Home Secretary’s aide calls Rwanda scheme ‘crap’

James Sunderland is the former aide to James Cleverly and is running for re-election as MP for Bracknell
James Sunderland is the aide to James Cleverly and is running for re-election as MP for Bracknell - David Woolfall

An aide to the Home Secretary who is standing as a Conservative candidate once branded the Government’s Rwanda policy “crap”, according to reports.

James Sunderland, who is standing in the Bracknell ward he won in 2019, was recorded telling a private event: “The policy is crap, OK? It’s crap.”

According to the BBC, a video from a Young Conservatives event in April shows Mr Sunderland then defended the plan, saying it would deter migrants from attempting to cross the Channel.

Saying the “effect of the policy” was what mattered, he added: “There is no doubt at all… when those first flights take off that it will send such a shockwave across the Channel that the gangs will stop.”

The BBC said he also criticised colleagues for “courting controversy”, naming then MPs and current Conservative candidates Jonathan Gullis and Brendan Clarke Smith as those who “polarise opinion”, alongside Lee Anderson, the former Tory MP who switched to Reform in March.

Mr Sunderland, who worked as a parliamentary private secretary to James Cleverly, the Home Secretary, and Suella Braverman, told the BBC he was “disappointed” at being recorded at a private event.

He said: “I was talking about the response to the policy.
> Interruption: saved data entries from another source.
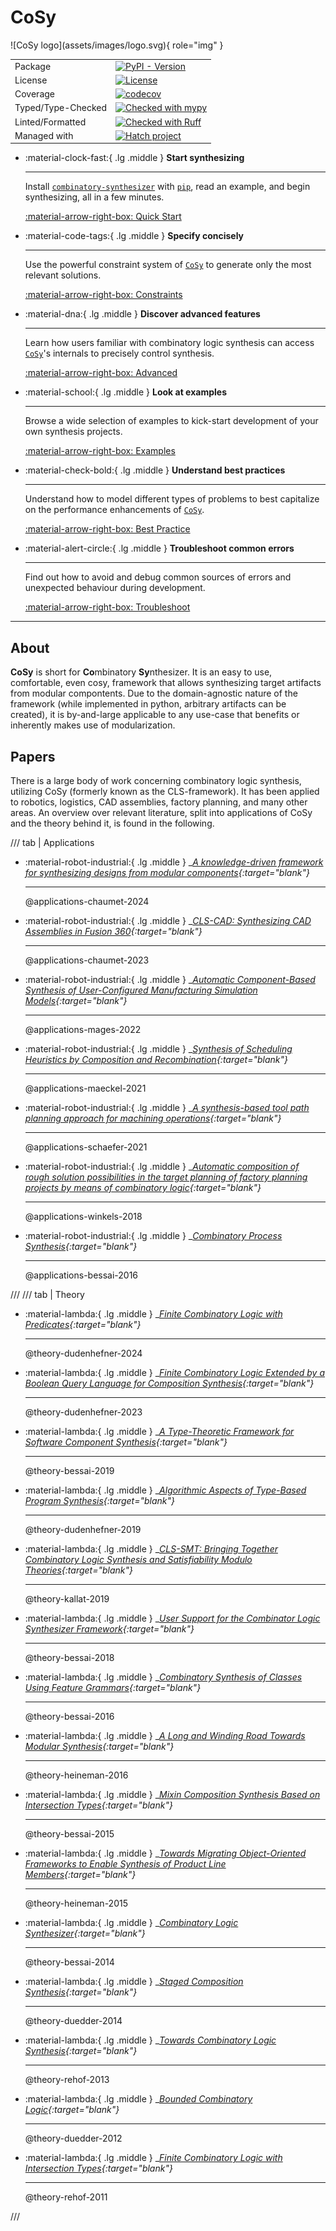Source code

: # CoSy
<div class="grid" markdown>
![CoSy logo](assets/images/logo.svg){ role="img" }

|                    |                                                                                                                                                                                                                                        |
|--------------------|----------------------------------------------------------------------------------------------------------------------------------------------------------------------------------------------------------------------------------------|
| Package            | [![PyPI - Version](https://img.shields.io/pypi/v/combinatory-synthesizer.svg?style=for-the-badge&logo=pypi&label=&labelColor=grey&logoColor=gold&pypiBaseUrl=https://test.pypi.org)](https://pypi.org/project/combinatory-synthesizer) |
| License            | [![License](https://img.shields.io/github/license/tudo-seal/cosy-draft?style=for-the-badge&color=9E2165&logo=apache&label=&labelColor=grey)](https://opensource.org/licenses/Apache-2.0)                                               |
| Coverage           | [![codecov](https://img.shields.io/codecov/c/github/tudo-seal/cosy-draft?style=for-the-badge&token=40E83ABJV4&logo=codecov&label=&labelColor=grey)](https://codecov.io/github/tudo-seal/cosy-draft)                                    |
| Typed/Type-Checked | [![Checked with mypy](https://img.shields.io/badge/endpoint?style=for-the-badge&url=https://raw.githubusercontent.com/tudo-seal/cosy-draft/main/docs/assets/badges/mypy.json)](http://mypy-lang.org/)                                  |
| Linted/Formatted   | [![Checked with Ruff](https://img.shields.io/endpoint?style=for-the-badge&url=https://raw.githubusercontent.com/astral-sh/ruff/main/assets/badge/v2.json&color=4051b5)](https://github.com/astral-sh/ruff)                             |
| Managed with       | [![Hatch project](https://img.shields.io/badge/%F0%9F%A5%9A-Hatch-4051b5.svg?style=for-the-badge)](https://hatch.pypa.io/latest/)                                                                                                      |

</div>

<div class="grid cards" markdown>

-   :material-clock-fast:{ .lg .middle } __Start synthesizing__

    ---

    Install [`combinatory-synthesizer`](https://pypi.org/project/combinatory-synthesizer/) 
    with [`pip`](https://pypi.org/project/pip/), 
    read an example, 
    and begin synthesizing, all in a few minutes. 

    [:material-arrow-right-box: Quick Start](quick-start.md)  

-   :material-code-tags:{ .lg .middle } __Specify concisely__

    ---

    Use the powerful constraint system of [`CoSy`](https://github.com/tudo-seal/cosy-draft) to generate 
    only the most relevant solutions.  

    [:material-arrow-right-box: Constraints](features/constraints.md) 

-   :material-dna:{ .lg .middle } __Discover advanced features__

    ---

    Learn how users familiar with combinatory logic synthesis can access 
    [`CoSy`](https://github.com/tudo-seal/cosy-draft)'s internals to precisely control synthesis. 

    [:material-arrow-right-box: Advanced](features/advanced.md)

-   :material-school:{ .lg .middle } __Look at examples__

    ---

    Browse a wide selection of examples to kick-start development of your own synthesis projects. 

    [:material-arrow-right-box: Examples](examples/introduction.md)

-   :material-check-bold:{ .lg .middle } __Understand best practices__

    ---

    Understand how to model different types of problems to best capitalize on the performance enhancements of 
    [`CoSy`](https://github.com/tudo-seal/cosy-draft). 

    [:material-arrow-right-box: Best Practice](guidelines/best-practice.md)

-   :material-alert-circle:{ .lg .middle } __Troubleshoot common errors__

    ---

    Find out how to avoid and debug common sources of errors and unexpected behaviour during development.  

    [:material-arrow-right-box: Troubleshoot](guidelines/troubleshoot.md)


</div>

-----

## About
**CoSy** is short for **Co**mbinatory **Sy**nthesizer. 
It is an easy to use, comfortable, even cosy, framework that allows synthesizing target artifacts from modular compontents. 
Due to the domain-agnostic nature of the framework (while implemented in python, arbitrary artifacts can be created), 
it is by-and-large applicable to any use-case that benefits or inherently makes use of modularization. 

## Papers
There is a large body of work concerning combinatory logic synthesis, utilizing CoSy (formerly known as the CLS-framework). 
It has been applied to robotics, logistics, CAD assemblies, factory planning, and many other areas. 
An overview over relevant literature, split into applications of CoSy and the theory behind it, is found in the following.

/// tab | Applications
<div class="grid cards" style="grid-template-columns:repeat(1,minmax(min(100%,16rem),1fr))!important" markdown>

-   :material-robot-industrial:{ .lg .middle } __[A knowledge-driven framework for synthesizing designs from modular components](https://doi.org/10.1016/j.procir.2024.05.096){:target="_blank"}__

    ---

    @applications-chaumet-2024
    
 

-   :material-robot-industrial:{ .lg .middle } __[CLS-CAD: Synthesizing CAD Assemblies in Fusion 360](https://doi.org/10.48550/arXiv.2311.18492){:target="_blank"}__

    ---

    @applications-chaumet-2023
    
 

-   :material-robot-industrial:{ .lg .middle } __[Automatic Component-Based Synthesis of User-Configured Manufacturing Simulation Models](https://doi.org/10.1109/WSC57314.2022.10015425){:target="_blank"}__

    ---

    @applications-mages-2022
    
 

-   :material-robot-industrial:{ .lg .middle } __[Synthesis of Scheduling Heuristics by Composition and Recombination](https://doi.org/10.1007/978-3-030-85672-4_21){:target="_blank"}__

    ---

    @applications-maeckel-2021
    
 

-   :material-robot-industrial:{ .lg .middle } __[A synthesis-based tool path planning approach for machining operations](https://doi.org/10.1016/j.procir.2021.11.154){:target="_blank"}__

    ---

    @applications-schaefer-2021
    
 

-   :material-robot-industrial:{ .lg .middle } __[Automatic composition of rough solution possibilities in the target planning of factory planning projects by means of combinatory logic](https://doi.org/10.1007/978-3-030-03427-6_36){:target="_blank"}__

    ---

    @applications-winkels-2018
    
 

-   :material-robot-industrial:{ .lg .middle } __[Combinatory Process Synthesis](https://doi.org/10.1007/978-3-319-47166-2_19){:target="_blank"}__

    ---

    @applications-bessai-2016

</div>
///
/// tab | Theory
<div class="grid cards" style="grid-template-columns:repeat(1,minmax(min(100%,16rem),1fr))!important" markdown>

-   :material-lambda:{ .lg .middle } __[Finite Combinatory Logic with Predicates](https://doi.org/10.4230/LIPIcs.TYPES.2023.2){:target="_blank"}__

    ---

    @theory-dudenhefner-2024
    
 

-   :material-lambda:{ .lg .middle } __[Finite Combinatory Logic Extended by a Boolean Query Language for Composition Synthesis](https://types2023.webs.upv.es/TYPES2023.pdf){:target="_blank"}__

    ---

    @theory-dudenhefner-2023
    
 

-   :material-lambda:{ .lg .middle } __[A Type-Theoretic Framework for Software Component Synthesis](http://doi.org/10.17877/DE290R-20320){:target="_blank"}__

    ---

    @theory-bessai-2019
    
 

-   :material-lambda:{ .lg .middle } __[Algorithmic Aspects of Type-Based Program Synthesis](https://doi.org/10.17877/de290r-20108){:target="_blank"}__

    ---

    @theory-dudenhefner-2019
    
 

-   :material-lambda:{ .lg .middle } __[CLS-SMT: Bringing Together Combinatory Logic Synthesis and Satisfiability Modulo Theories](https://doi.org/10.4204/EPTCS.301.7){:target="_blank"}__

    ---

    @theory-kallat-2019
    
 

-   :material-lambda:{ .lg .middle } __[User Support for the Combinator Logic Synthesizer Framework](https://doi.org/10.4204/EPTCS.284.2){:target="_blank"}__

    ---

    @theory-bessai-2018
    
 

-   :material-lambda:{ .lg .middle } __[Combinatory Synthesis of Classes Using Feature Grammars](https://doi.org/10.1007/978-3-319-28934-2_7){:target="_blank"}__

    ---

    @theory-bessai-2016
    
 

-   :material-lambda:{ .lg .middle } __[A Long and Winding Road Towards Modular Synthesis](https://doi.org/10.1007/978-3-319-47166-2_21){:target="_blank"}__

    ---

    @theory-heineman-2016
    
 

-   :material-lambda:{ .lg .middle } __[Mixin Composition Synthesis Based on Intersection Types](https://doi.org/10.4230/LIPIcs.TLCA.2015.76){:target="_blank"}__

    ---

    @theory-bessai-2015
    
 

-   :material-lambda:{ .lg .middle } __[Towards Migrating Object-Oriented Frameworks to Enable Synthesis of Product Line Members](https://doi.org/10.1145/2791060.2791076){:target="_blank"}__

    ---

    @theory-heineman-2015
    
 

-   :material-lambda:{ .lg .middle } __[Combinatory Logic Synthesizer](https://doi.org/10.1007/978-3-662-45234-9_3){:target="_blank"}__

    ---

    @theory-bessai-2014
    
 

-   :material-lambda:{ .lg .middle } __[Staged Composition Synthesis](https://doi.org/10.1007/978-3-642-54833-8_5){:target="_blank"}__

    ---

    @theory-duedder-2014
    
 

-   :material-lambda:{ .lg .middle } __[Towards Combinatory Logic Synthesis](#){:target="_blank"}__

    ---

    @theory-rehof-2013



-   :material-lambda:{ .lg .middle } __[Bounded Combinatory Logic](https://doi.org/10.4230/LIPICS.CSL.2012.243){:target="_blank"}__

    ---

    @theory-duedder-2012
    
 

-   :material-lambda:{ .lg .middle } __[Finite Combinatory Logic with Intersection Types](https://doi.org/10.1007/978-3-642-21691-6_15){:target="_blank"}__

    ---

    @theory-rehof-2011
    
 
</div>
///



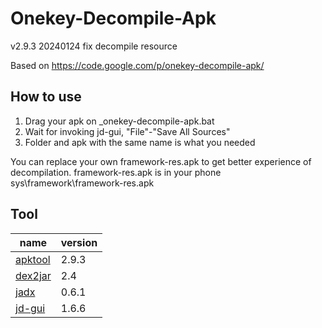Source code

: Onekey-Decompile-Apk
====================
v2.9.3 20240124
fix decompile resource

Based on https://code.google.com/p/onekey-decompile-apk/

How to use
----------------------------------

1. Drag your apk on _onekey-decompile-apk.bat
2. Wait for invoking jd-gui, "File"-"Save All Sources"
3. Folder and apk with the same name is what you needed

You can replace your own framework-res.apk to get better experience of decompilation.
framework-res.apk is in your phone sys\framework\framework-res.apk

## Tool

| name                                                | version |
| --------------------------------------------------- | ------- |
| [apktool](https://github.com/iBotPeaches/Apktool)   | 2.9.3   |
| [dex2jar](https://github.com/pxb1988/dex2jar)       | 2.4     |
| [jadx](https://github.com/skylot/jadx)              | 0.6.1   |
| [jd-gui](https://github.com/java-decompiler/jd-gui) | 1.6.6   |
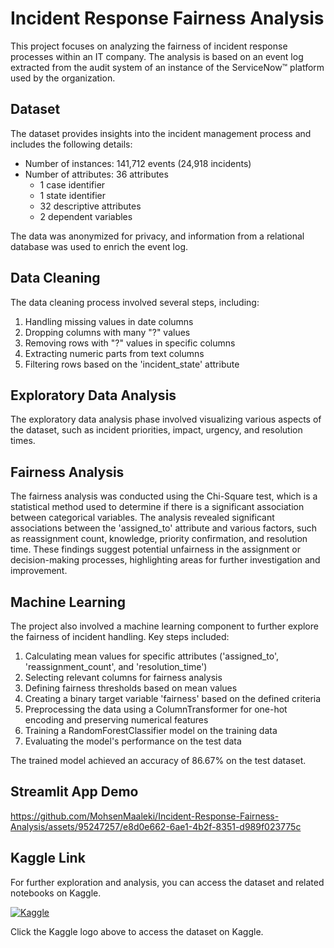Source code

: # Incident Response Fairness Analysis

This project focuses on analyzing the fairness of incident response processes within an IT company. The analysis is based on an event log extracted from the audit system of an instance of the ServiceNow™ platform used by the organization.

## Dataset

The dataset provides insights into the incident management process and includes the following details:

- Number of instances: 141,712 events (24,918 incidents)
- Number of attributes: 36 attributes
  - 1 case identifier
  - 1 state identifier
  - 32 descriptive attributes
  - 2 dependent variables

The data was anonymized for privacy, and information from a relational database was used to enrich the event log.

## Data Cleaning

The data cleaning process involved several steps, including:

1. Handling missing values in date columns
2. Dropping columns with many "?" values
3. Removing rows with "?" values in specific columns
4. Extracting numeric parts from text columns
5. Filtering rows based on the 'incident_state' attribute

## Exploratory Data Analysis

The exploratory data analysis phase involved visualizing various aspects of the dataset, such as incident priorities, impact, urgency, and resolution times.

## Fairness Analysis

The fairness analysis was conducted using the Chi-Square test, which is a statistical method used to determine if there is a significant association between categorical variables. The analysis revealed significant associations between the 'assigned_to' attribute and various factors, such as reassignment count, knowledge, priority confirmation, and resolution time. These findings suggest potential unfairness in the assignment or decision-making processes, highlighting areas for further investigation and improvement.

## Machine Learning

The project also involved a machine learning component to further explore the fairness of incident handling. Key steps included:

1. Calculating mean values for specific attributes ('assigned_to', 'reassignment_count', and 'resolution_time')
2. Selecting relevant columns for fairness analysis
3. Defining fairness thresholds based on mean values
4. Creating a binary target variable 'fairness' based on the defined criteria
5. Preprocessing the data using a ColumnTransformer for one-hot encoding and preserving numerical features
6. Training a RandomForestClassifier model on the training data
7. Evaluating the model's performance on the test data

The trained model achieved an accuracy of 86.67% on the test dataset.

## Streamlit App Demo


https://github.com/MohsenMaaleki/Incident-Response-Fairness-Analysis/assets/95247257/e8d0e662-6ae1-4b2f-8351-d989f023775c


## Kaggle Link

For further exploration and analysis, you can access the dataset and related notebooks on Kaggle.

[![Kaggle](https://www.kaggle.com/static/images/open-in-kaggle.svg)](https://www.kaggle.com/datasets/vipulshinde/incident-response-log)

Click the Kaggle logo above to access the dataset on Kaggle.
The policy itself is not the be all and end all but part of a wider response.”

In response to the criticism of colleagues, he said he was answering a question about resignations from party posts by saying “unnecessary rhetoric and division in public life” was unnecessary.

James Cleverly addressed James Sunderland's comments on the BBC with Laura Kuenssberg
James Cleverly addressed James Sunderland's comments on the BBC with Laura Kuenssberg - Jess Overs/BBC/PA

Mr Cleverly addressed Mr Sunderland’s comments on Sunday morning on both the BBC’s Sunday with Laura Kuenssberg and on Sky News’s Sunday Morning with Trevor Phillips were he claimed his aide was making a “counter-intuitive statement” for dramatic effect.

The Home Secretary told Phillips he was surprised by the story about the leaked recording because Mr Sunderland was “very supportive” of the policy.

“I’ve had a conversation with him and I’ve also heard the recording. And it’s clear what he’s doing is he’s putting forward a very counter-intuitive statement to grab the attention of the audience,” Mr Cleverly said.

“If you actually listen to what he then went on to say, he was saying that the impact, the effect, is what matters.”

He added: “He did it clearly for dramatic effect to grab the attention of the audience.

“But he is – and it’s clear in the recording – completely supportive of the deterrent effect that the Rwanda policy has.”

Rishi Sunak passed legislation earlier in 2024 to deport asylum seekers to Rwanda for their claims to be processed.

If successful, migrants could be granted refugee status in the central African country and be able to stay there.

So far, just two asylum seekers have been sent to Rwanda on a voluntary basis and it had cost the Government £240 million by the end of 2023.